Leamer’s depiction of Slim Keith and Pamela Churchill Hayward highlights the text’s thematic interest in Self-Presentation as an Art Form and demonstrates their powerful political influence. Leamer argues that Slim’s rise to popularity as an icon of American fashion is the result of post-war attempts to define American identity. In the midst of a “life-and-death struggle” to establish power after the war, Slim represents “a bright optimism about a new postwar world” (73). In the post-war years, Leamer asserts, Slim’s home state of California acts as “an American metaphor for freedom and lives of endless promise,” and California women like Slim represent “a new, casual, uniquely American style” that is distinct from the tradition of French fashion (73). These passages reflect a close association between California women and American identity that underscores the political influence of socialites like Slim Keith.

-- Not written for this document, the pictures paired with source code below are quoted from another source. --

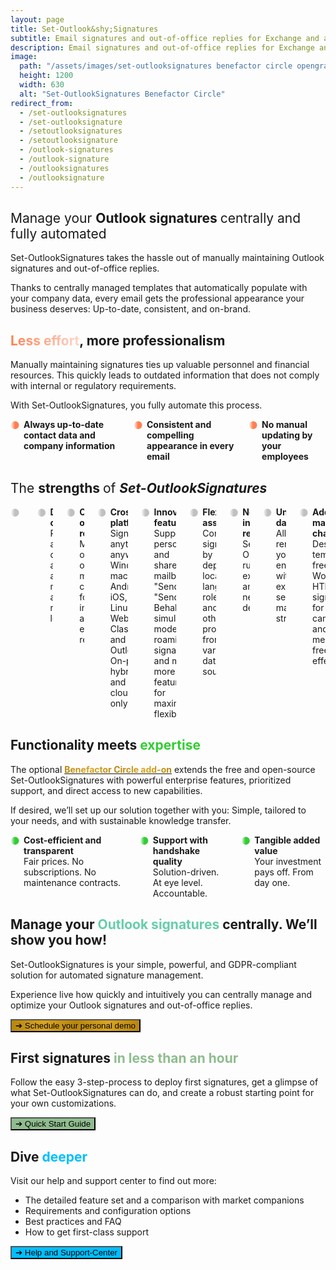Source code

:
 ```yaml
---
layout: page
title: Set-Outlook&shy;Signatures
subtitle: Email signatures and out-of-office replies for Exchange and all of Outlook.<br>Full-featured, cost-effective, unsurpassed data privacy.
description: Email signatures and out-of-office replies for Exchange and all of Outlook. Full-featured, cost-effective, unsurpassed data privacy.
image:
  path: "/assets/images/set-outlooksignatures benefactor circle opengraph1200x630.png"
  height: 1200
  width: 630
  alt: "Set-OutlookSignatures Benefactor Circle"
redirect_from:
  - /set-outlooksignatures
  - /set-outlooksignature
  - /setoutlooksignatures
  - /setoutlooksignature
  - /outlook-signatures
  - /outlook-signature
  - /outlooksignatures
  - /outlooksignature
---
```



<h2>
  <span style="font-weight: normal;">Manage your </span>
  <span style="font-weight: bold;">Outlook signatures</span>
  <span style="font-weight: normal;"> centrally and fully automated</span>
</h2>
<p>Set-OutlookSignatures takes the hassle out of manually maintaining Outlook signatures and out-of-office replies.</p>
<p>Thanks to centrally managed templates that automatically populate with your company data, every email gets the professional appearance your business deserves: Up-to-date, consistent, and on-brand.</p>


<h2><span style="font-weight: bold; background-image: linear-gradient(to right, #FF7F50 0%, #FF7F5050 100%); background-clip: text; color: transparent;">Less effort</span>, more professionalism</h2>
<p>Manually maintaining signatures ties up valuable personnel and financial resources. This quickly leads to outdated information that does not comply with internal or regulatory requirements.</p>

<p>With Set-OutlookSignatures, you fully automate this process.</p>

<div class="columns is-multiline">
  <div class="column is-one-third-desktop is-half-tablet is-full-mobile">
    <div class="cell" style="display: flex; align-items: flex-start; gap: 0.5em;">
      <span style="font-weight: bold; background-image: linear-gradient(to right, #FF7F5000, coral, coral); background-clip: text; color: transparent;">⚫</span>
      <div style="hyphens: manual;">
        <b>Always up-to-date contact data and company information</b>
      </div>
    </div>
  </div>

  <div class="column is-one-third-desktop is-half-tablet is-full-mobile">
    <div class="cell" style="display: flex; align-items: flex-start; gap: 0.5em;">
      <span style="font-weight: bold; background-image: linear-gradient(to right, #FF7F5000, coral, coral); background-clip: text; color: transparent;">⚫</span>
      <div style="hyphens: manual;">
        <b>Consistent and compelling appearance in every email</b>
      </div>
    </div>
  </div>

  <div class="column is-one-third-desktop is-half-tablet is-full-mobile">
    <div class="cell" style="display: flex; align-items: flex-start; gap: 0.5em;">
      <span style="font-weight: bold; background-image: linear-gradient(to right, #FF7F5000, coral, coral); background-clip: text; color: transparent;">⚫</span>
      <div style="hyphens: manual;">
        <b>No manual updating by your employees</b>
      </div>
    </div>
  </div>
</div>


<h2>
  <span style="font-weight: normal;">The </span>
  <span style="font-weight: bold;">strengths</span>
  <span style="font-weight: normal;"> of </span>
  <span style="font-weight: bold; font-style: italic;">Set-OutlookSignatures</span>
</h2>
<div class="columns is-multiline">
  <div class="column is-one-third-desktop is-half-tablet is-full-mobile">
    <div class="cell" style="display: flex; align-items: flex-start; gap: 0.5em;">
      <span style="font-weight: bold; background-image: linear-gradient(to right, #A9A9A900, silver, silver); background-clip: text; color: transparent;">⚫</span>
      <div style="hyphens: manual;">
        <b>Simply for everyone</b><br>
        Intuitive for IT and marketing, invisible to your employees.
      </div>
    </div>
  </div>

  <div class="column is-one-third-desktop is-half-tablet is-full-mobile">
    <div class="cell" style="display: flex; align-items: flex-start; gap: 0.5em;">
      <span style="font-weight: bold; background-image: linear-gradient(to right, #A9A9A900, silver, silver); background-clip: text; color: transparent;">⚫</span>
      <div style="hyphens: manual;">
        <b>Dynamic content</b><br>
        Predefined and custom attributes at user, mailbox, and manager level.
      </div>
    </div>
  </div>

  <div class="column is-one-third-desktop is-half-tablet is-full-mobile">
    <div class="cell" style="display: flex; align-items: flex-start; gap: 0.5em;">
      <span style="font-weight: bold; background-image: linear-gradient(to right, #A9A9A900, silver, silver); background-clip: text; color: transparent;">⚫</span>
      <div style="hyphens: manual;">
        <b>Out-of-office replies</b><br>
        Manage out-of-office messages centrally, for internal and external recipients.
      </div>
    </div>
  </div>

  <div class="column is-one-third-desktop is-half-tablet is-full-mobile">
    <div class="cell" style="display: flex; align-items: flex-start; gap: 0.5em;">
      <span style="font-weight: bold; background-image: linear-gradient(to right, #A9A9A900, silver, silver); background-clip: text; color: transparent;">⚫</span>
      <div style="hyphens: manual;">
        <b>Cross-platform</b><br>
        Signatures anytime, anywhere: Windows, macOS, Android, iOS, Linux, Web. Classic and New Outlook. On-prem, hybrid and cloud-only.
      </div>
    </div>
  </div>

  <div class="column is-one-third-desktop is-half-tablet is-full-mobile">
    <div class="cell" style="display: flex; align-items: flex-start; gap: 0.5em;">
      <span style="font-weight: bold; background-image: linear-gradient(to right, #A9A9A900, silver, silver); background-clip: text; color: transparent;">⚫</span>
      <div style="hyphens: manual;">
        <b>Innovative features</b><br>
        Supports personal and shared mailboxes, "Send As", "Send on Behalf", simulation mode, roaming signatures, and many more features for maximum flexibility.
      </div>
    </div>
  </div>

  <div class="column is-one-third-desktop is-half-tablet is-full-mobile">
    <div class="cell" style="display: flex; align-items: flex-start; gap: 0.5em;">
      <span style="font-weight: bold; background-image: linear-gradient(to right, #A9A9A900, silver, silver); background-clip: text; color: transparent;">⚫</span>
      <div style="hyphens: manual;">
        <b>Flexible assignment</b><br>
        Control signatures by department, location, language, role, time, and many other properties from various data sources.
      </div>
    </div>
  </div>

  <div class="column is-one-third-desktop is-half-tablet is-full-mobile">
    <div class="cell" style="display: flex; align-items: flex-start; gap: 0.5em;">
      <span style="font-weight: bold; background-image: linear-gradient(to right, #A9A9A900, silver, silver); background-clip: text; color: transparent;">⚫</span>
      <div style="hyphens: manual;">
        <b>No new infrastructure required</b><br>
        Set-OutlookSignatures runs on your existing systems and creates no new dependencies.
      </div>
    </div>
  </div>

  <div class="column is-one-third-desktop is-half-tablet is-full-mobile">
    <div class="cell" style="display: flex; align-items: flex-start; gap: 0.5em;">
      <span style="font-weight: bold; background-image: linear-gradient(to right, #A9A9A900, silver, silver); background-clip: text; color: transparent;">⚫</span>
      <div style="hyphens: manual;">
        <b>Unsurpassed data privacy</b><br>
        All data remains in your trusted environment, within your existing security and management structures.
      </div>
    </div>
  </div>

  <div class="column is-one-third-desktop is-half-tablet is-full-mobile">
    <div class="cell" style="display: flex; align-items: flex-start; gap: 0.5em;">
      <span style="font-weight: bold; background-image: linear-gradient(to right, #A9A9A900, silver, silver); background-clip: text; color: transparent;">⚫</span>
      <div style="hyphens: manual;">
        <b>Additional marketing channel</b><br>
        Design templates freely in Word or HTML. Use signatures for campaigns and brand messaging, free and effectively.
      </div>
    </div>
  </div>
</div>


<h2>Functionality meets <span style="color: limegreen">expertise</span></h2>

<p>The optional <a href="/benefactorcircle"><span style="font-weight: bold; background-image: linear-gradient(to right, darkgoldenrod, goldenrod, darkgoldenrod, goldenrod, darkgoldenrod); background-clip: text; color: transparent;">Benefactor Circle add-on</span></a> extends the free and open-source Set-OutlookSignatures with powerful enterprise features, prioritized support, and direct access to new capabilities.<p>

<p>If desired, we’ll set up our solution together with you: Simple, tailored to your needs, and with sustainable knowledge transfer.<p>

<div class="columns is-multiline">
  <div class="column is-one-third-desktop is-half-tablet is-full-mobile">
    <div class="cell" style="display: flex; align-items: flex-start; gap: 0.5em;">
      <span style="font-weight: bold; background-image: linear-gradient(to right, #32CD3200, limegreen, limegreen); background-clip: text; color: transparent;">⚫</span>
      <div style="hyphens: manual;">
        <b>Cost-efficient and transparent</b><br>
        Fair prices. No subscriptions. No maintenance contracts.
      </div>
    </div>
  </div>

  <div class="column is-one-third-desktop is-half-tablet is-full-mobile">
    <div class="cell" style="display: flex; align-items: flex-start; gap: 0.5em;">
      <span style="font-weight: bold; background-image: linear-gradient(to right, #32CD3200, limegreen, limegreen); background-clip: text; color: transparent;">⚫</span>
      <div style="hyphens: manual;">
        <b>Support with handshake quality</b><br>
        Solution-driven. At eye level. Accountable.
      </div>
    </div>
  </div>

  <div class="column is-one-third-desktop is-half-tablet is-full-mobile">
    <div class="cell" style="display: flex; align-items: flex-start; gap: 0.5em;">
      <span style="font-weight: bold; background-image: linear-gradient(to right, #32CD3200, limegreen, limegreen); background-clip: text; color: transparent;">⚫</span>
      <div style="hyphens: manual;">
        <b>Tangible added value</b><br>
        Your investment pays off. From day one.
      </div>
    </div>
  </div>
</div>



<h2>Manage your <span style="color: MediumAquamarine;">Outlook signatures</span> centrally. We’ll show you how!</h2>
<p>Set-OutlookSignatures is your simple, powerful, and GDPR-compliant solution for automated signature management.<p>

<p>Experience live how quickly and intuitively you can centrally manage and optimize your Outlook signatures and out-of-office replies.<p>

<p><a href="https://outlook.cloud.microsoft/book/demo.set-outlooksignatures@explicitconsulting.at/"><button class="button is-link is-normal is-hover has-text-black has-text-weight-bold" style="background-image: linear-gradient(to right, darkgoldenrod, goldenrod, darkgoldenrod, goldenrod, darkgoldenrod)">➔ Schedule your personal demo</button></a></p>


<h2>First signatures <span style="color: DarkSeaGreen">in less than an hour</span></h2>
<p>Follow the easy 3-step-process to deploy first signatures, get a glimpse of what Set-OutlookSignatures can do, and create a robust starting point for your own customizations.<p>

<a href="/quickstart"><button class="button is-link is-normal is-hover has-text-black has-text-weight-bold" style="background-color: DarkSeaGreen">➔ Quick Start Guide</button></a>


<h2>Dive <span style="color: DeepSkyBlue;">deeper</span></h2>
<p>Visit our help and support center to find out more:<p>
<ul>
  <li>The detailed feature set and a comparison with market companions</li>
  <li>Requirements and configuration options</li>
  <li>Best practices and FAQ</li>
  <li>How to get first-class support</li>
</ul>

<a href="/help"><button class="button is-link is-normal is-hover has-text-black has-text-weight-bold" style="background-color: DeepSkyBlue">➔ Help and Support-Center</button></a>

Although the women in her social circle criticize Pamela Churchill Hayward as a serial adulterer, Leamer suggests that her many romantic pursuits made her an important force in Anglo-American wartime relations. He outlines her various relationships with British and American men, positioning her as an important source of emotional support and information on both sides. After her marriage to Randolph Churchill, son of British Prime Minister Winston Churchill, Pamela begins to spend the weekends in at her in-laws’ country house, “often dining with world leaders and top British officials” (101). The relationships she develops through the Churchills, Leamer indicates, eventually come to bear in her years-long affair with American diplomat W. Averell Harriman, who “understood little about the power dynamics of London and the people key to his mission” (104). Pamela not only knows the parties involved but also shares with Harriman “shrewd insights that no one in the American embassy could possibly match” (104). Although Truman himself wrote that Pamela “has absolutely no intellectual capacities at all” and compared her to “some sort of marvelous primitive,” Leamer depicts her as a key political player in elite society, positioning social capital as a kind of political power.

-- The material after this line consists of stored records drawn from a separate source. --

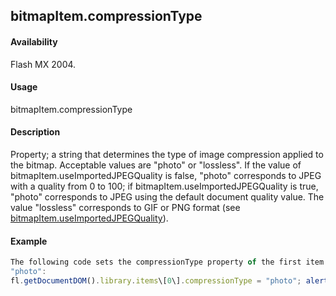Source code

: ## bitmapItem.compressionType

#### Availability

Flash MX 2004.

#### Usage

bitmapItem.compressionType

#### Description

Property; a string that determines the type of image compression applied to the bitmap. Acceptable values are "photo" or "lossless". If the value of bitmapItem.useImportedJPEGQuality is false, "photo" corresponds to JPEG with a quality from 0 to 100; if bitmapItem.useImportedJPEGQuality is true, "photo" corresponds to JPEG using the default document quality value. The value "lossless" corresponds to GIF or PNG format (see [bitmapItem.useImportedJPEGQuality](../BitmapItem_object/bitmapIt13.md)).

#### Example

```javascript
The following code sets the compressionType property of the first item in the library of the current document to
"photo":
fl.getDocumentDOM().library.items\[0\].compressionType = "photo"; alert(fl.getDocumentDOM().library.items\[0\].compressionType);

```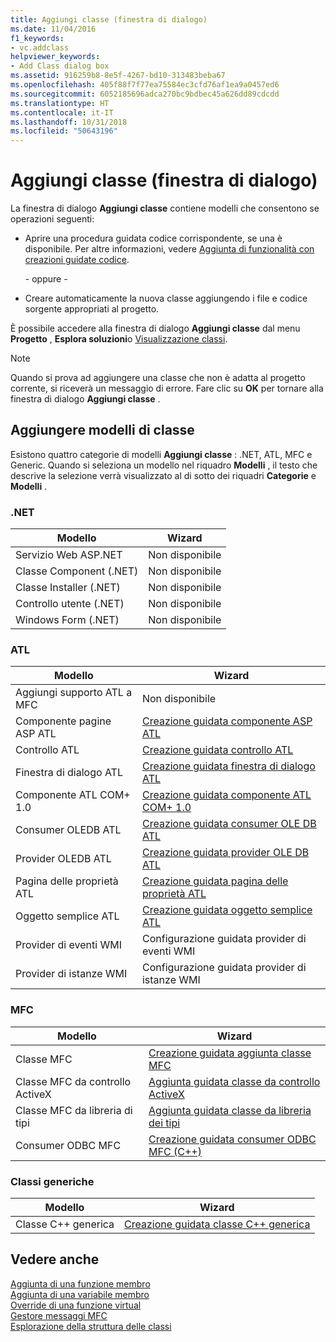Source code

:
 ```yaml
---
title: Aggiungi classe (finestra di dialogo)
ms.date: 11/04/2016
f1_keywords:
- vc.addclass
helpviewer_keywords:
- Add Class dialog box
ms.assetid: 916259b8-8e5f-4267-bd10-313483beba67
ms.openlocfilehash: 405f88f7f77ea75584ec3cfd76af1ea9a0457ed6
ms.sourcegitcommit: 6052185696adca270bc9bdbec45a626dd89cdcdd
ms.translationtype: HT
ms.contentlocale: it-IT
ms.lasthandoff: 10/31/2018
ms.locfileid: "50643196"
---
```

# <a name="add-class-dialog-box"></a>Aggiungi classe (finestra di dialogo)

La finestra di dialogo **Aggiungi classe** contiene modelli che consentono se operazioni seguenti:

- Aprire una procedura guidata codice corrispondente, se una è disponibile. Per altre informazioni, vedere [Aggiunta di funzionalità con creazioni guidate codice](../ide/adding-functionality-with-code-wizards-cpp.md).

   \- oppure -

- Creare automaticamente la nuova classe aggiungendo i file e codice sorgente appropriati al progetto.

È possibile accedere alla finestra di dialogo **Aggiungi classe** dal menu **Progetto** , **Esplora soluzioni**o [Visualizzazione classi](/visualstudio/ide/viewing-the-structure-of-code).

> [!NOTE]
>  Quando si prova ad aggiungere una classe che non è adatta al progetto corrente, si riceverà un messaggio di errore. Fare clic su **OK** per tornare alla finestra di dialogo **Aggiungi classe** .

## <a name="add-class-templates"></a>Aggiungere modelli di classe

Esistono quattro categorie di modelli **Aggiungi classe** : .NET, ATL, MFC e Generic. Quando si seleziona un modello nel riquadro **Modelli** , il testo che descrive la selezione verrà visualizzato al di sotto dei riquadri **Categorie** e **Modelli** .

### <a name="net"></a>.NET

|Modello|Wizard|
|--------------|------------|
|Servizio Web ASP.NET|Non disponibile|
|Classe Component (.NET)|Non disponibile|
|Classe Installer (.NET)|Non disponibile|
|Controllo utente (.NET)|Non disponibile|
|Windows Form (.NET)|Non disponibile|

### <a name="atl"></a>ATL

|Modello|Wizard|
|--------------|------------|
|Aggiungi supporto ATL a MFC|Non disponibile|
|Componente pagine ASP ATL|[Creazione guidata componente ASP ATL](../atl/reference/atl-active-server-page-component-wizard.md)|
|Controllo ATL|[Creazione guidata controllo ATL](../atl/reference/atl-control-wizard.md)|
|Finestra di dialogo ATL|[Creazione guidata finestra di dialogo ATL](../atl/reference/atl-dialog-wizard.md)|
|Componente ATL COM+ 1.0|[Creazione guidata componente ATL COM+ 1.0](../atl/reference/atl-com-plus-1-0-component-wizard.md)|
|Consumer OLEDB ATL|[Creazione guidata consumer OLE DB ATL](../atl/reference/atl-ole-db-consumer-wizard.md)|
|Provider OLEDB ATL|[Creazione guidata provider OLE DB ATL](../atl/reference/atl-ole-db-provider-wizard.md)|
|Pagina delle proprietà ATL|[Creazione guidata pagina delle proprietà ATL](../atl/reference/atl-property-page-wizard.md)|
|Oggetto semplice ATL|[Creazione guidata oggetto semplice ATL](../atl/reference/atl-simple-object-wizard.md)|
|Provider di eventi WMI|Configurazione guidata provider di eventi WMI|
|Provider di istanze WMI|Configurazione guidata provider di istanze WMI|

### <a name="mfc"></a>MFC

|Modello|Wizard|
|--------------|------------|
|Classe MFC|[Creazione guidata aggiunta classe MFC](../mfc/reference/mfc-add-class-wizard.md)|
|Classe MFC da controllo ActiveX|[Aggiunta guidata classe da controllo ActiveX](../ide/add-class-from-activex-control-wizard.md)|
|Classe MFC da libreria di tipi|[Aggiunta guidata classe da libreria dei tipi](../mfc/reference/add-class-from-typelib-wizard.md)|
|Consumer ODBC MFC|[Creazione guidata consumer ODBC MFC (C++)](../mfc/reference/mfc-odbc-consumer-wizard.md)|

### <a name="generic-classes"></a>Classi generiche

|Modello|Wizard|
|--------------|------------|
|Classe C++ generica|[Creazione guidata classe C++ generica](../ide/generic-cpp-class-wizard.md)|

## <a name="see-also"></a>Vedere anche

[Aggiunta di una funzione membro](../ide/adding-a-member-function-visual-cpp.md)<br>
[Aggiunta di una variabile membro](../ide/adding-a-member-variable-visual-cpp.md)<br>
[Override di una funzione virtual](../ide/overriding-a-virtual-function-visual-cpp.md)<br>
[Gestore messaggi MFC](../mfc/reference/adding-an-mfc-message-handler.md)<br>
[Esplorazione della struttura delle classi](../ide/navigating-the-class-structure-visual-cpp.md)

These chapters introduce the book’s thematic interest in Parenting Among the Social Elite in Mid-Century America through Leamer’s depiction of Slim and Pamela’s emotionally distant approach to motherhood. When her baby is “only two months old,” Slim moves from California to New York, “leaving the child in the hands of the nanny. It was party time” (74). Around the same time, Pamela moves to Paris, leaving her young son Winston “in London to be brought up largely by his nanny” (112). Leamer notes that Winston “was no impediment to Pamela’s new life” in Paris (112). In both instances, the women rely on nannies to raise their children while pursuing their own goals, an implicit critique in which Leamer aligns the privilege of wealth with parental neglect.